We know there are explosions.
We know that Arnold’s
now-hopelessly-outmoded Terminator makes off with a coffin
that may or may not contain Sarah Connor’s corpse.
We know that John Connor finds a love interest in the form
of Kate, played by Claire Danes. We’re pretty sure
that Arnold, reprogrammed by Loken’s T-X, switches
sides throughout the film. And we’re kind of
sure that at least some of the apocalyptic
mayhem everyone was
trying to prevent in the first two “Terminators” comes
to pass in “T3”’s final act.
We also know that James
Cameron had nothing to do with the movie. Instead, well-regarded
action
director
Jonathan
Mostow (who wrote and helmed the submarine
thriller “U-571” and
the minor suspense classic “Breakdown”)
took the reins.
On this point Mostow
is completely forthcoming: When he agreed to re-write
and direct “T3,” he knew
what he was getting into. “I’m a fan of the
previous two ‘Terminator’ movies, so I knew
this movie couldn’t simply be a re-tread – because
then why bother?” he says. “I realized when
I took this movie that I would be a little bit in some
sort of spotlight – certainly for having the temerity
to step into Jim Cameron’s shoes. But I realized, ‘You
know what? I’m simply a fan of the “Terminator” movies
making the movie that I, as a fan, would want to see next
in the series.’”
Between promotional fetes
and bouts with the film’s
final mix, Mostow talked to In Focus about secrecy, ushering,
Arnold, Kurt, “Breakdown,” leadership, art,
and action – all while remaining remarkably, um,
careful not to reveal any of “T3”’s
more dramatic plot points.
So you produced “The Game” with
David Fincher. David Fincher took over a major sci-fi franchise
from James Cameron. Now you’re taking over a major
sci-fi franchise from James Cameron. Have you and Fincher
talked about this at all?
JONATHAN MOSTOW: Well, the movie “The Game” is
the movie that I developed, and then I left it to go do “Breakdown”….
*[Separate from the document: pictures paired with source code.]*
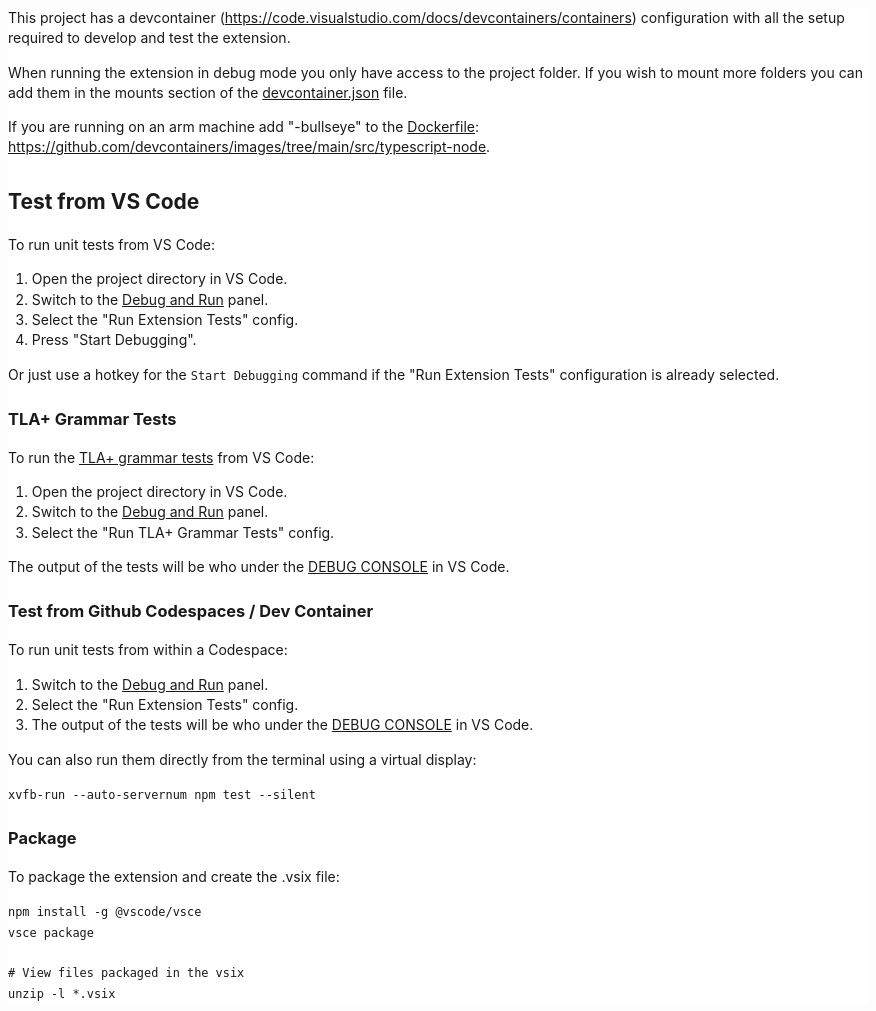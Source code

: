 This project has a devcontainer (https://code.visualstudio.com/docs/devcontainers/containers) configuration with all the setup required to develop and test the extension.

When running the extension in debug mode you only have access to the project folder. If you wish to mount more folders you can add them in the mounts section of the [devcontainer.json](.devcontainer/devcontainer.json) file.

If you are running on an arm machine add "-bullseye" to the [Dockerfile](.devcontainer/Dockerfile): https://github.com/devcontainers/images/tree/main/src/typescript-node.

## Test from VS Code

To run unit tests from VS Code:

1. Open the project directory in VS Code.
2. Switch to the [Debug and Run](https://code.visualstudio.com/docs/editor/debugging) panel.
3. Select the "Run Extension Tests" config.
4. Press "Start Debugging".

Or just use a hotkey for the `Start Debugging` command if the "Run Extension Tests" configuration is already selected.

### TLA+ Grammar Tests
To run the [TLA+ grammar tests](./tests/suite/languages/GrammarTests.md) from VS Code:
1. Open the project directory in VS Code.
2. Switch to the [Debug and Run](https://code.visualstudio.com/docs/editor/debugging) panel.
3. Select the "Run TLA+ Grammar Tests" config.

The output of the tests will be who under the [DEBUG CONSOLE](https://code.visualstudio.com/docs/editor/debugging) in VS Code.

### Test from Github Codespaces / Dev Container

To run unit tests from within a Codespace:
1. Switch to the [Debug and Run](https://code.visualstudio.com/docs/editor/debugging) panel.
2. Select the "Run Extension Tests" config.
3. The output of the tests will be who under the [DEBUG CONSOLE](https://code.visualstudio.com/docs/editor/debugging) in VS Code.

You can also run them directly from the terminal using a virtual display:
```shell
xvfb-run --auto-servernum npm test --silent
```

### Package

To package the extension and create the .vsix file:

```
npm install -g @vscode/vsce
vsce package

# View files packaged in the vsix
unzip -l *.vsix
```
Actually, I’ll answer your question much more simply:
No, I have not spoken to him about it. How about that?
[LAUGHS]
Fair enough. You and your production team have done a
pretty
excellent job of keeping the final
20 minutes
of “Rise of the Machines” — which, one
presumes, involves the rise of the machines — a closely
guarded secret.
Well, we’ve kept the whole thing secret. Where do
you know about anything else?
I don’t.
Well, there you go.
But “T3”’s international trailer had
images of nukes going off and rubble and men waving tattered
flags. I’m aware that may all be a dream sequence — but “T3”’s
last 20 minutes have been described as “harrowing.” What
exactly are we looking at there?
Well, if I told you, I’d be giving away too much.
I always feel like the story should be the star of the
movie, and I don’t think it’s good to over-expose
it.
I remember reading
that one of the first things you did when you got the “T3” gig
was that you holed up and worked with the script for
a while.
Oh, absolutely. What magazine is this for, by the way?
In Focus.
Oh, good — I started my movie career in exhibition.
I was an usher at the York Square Theater in New Haven,
Connecticut. In fact, when we made “T3,” we
had to work under a secret title — so we called it “York
Square Movie.” Nobody had any idea what the hell
that meant.
When you were working as an usher, what
was your favorite film you saw there?
My two favorite movies that I worked as an usher — which,
second to being a director, is the most-fun job I ever
had — were “Kramer vs. Kramer” and “La
Cage Aux Folles,” the original French film. I was
16 years old, but they were both movies I could watch over
and over.
Your parents are academics and you went
to Harvard. Given that resume, your films have a surprisingly
high squib
quotient.
[Laughs] You know, it’s gonna sound odd coming from
me, but I’m personally opposed to…. There’s
no way to quote me on this without my sounding like a jackass:
There’s a certain kind of gratuitous violence — when
the entertainment value is essentially to watch someone
suffer — that I find offensive.
And in the case
of “U-571,” you’re telling
a historically based movie — and if it’s a
war picture, then you’re obligated to show certain
kinds of violence, because to not show that would be dishonest
to the subject matter.
Let me answer that question in a different way that isn’t
so high-falutin’: I may have an unusual background
for a movie director, but I’m a movie lover just
like anyone else, so that’s the movie fan in me making
those movies — not the academic.
“Terminator 3” fans are probably going to be surprised about “La
Cage Aux Folles” and “Kramer vs. Kramer.”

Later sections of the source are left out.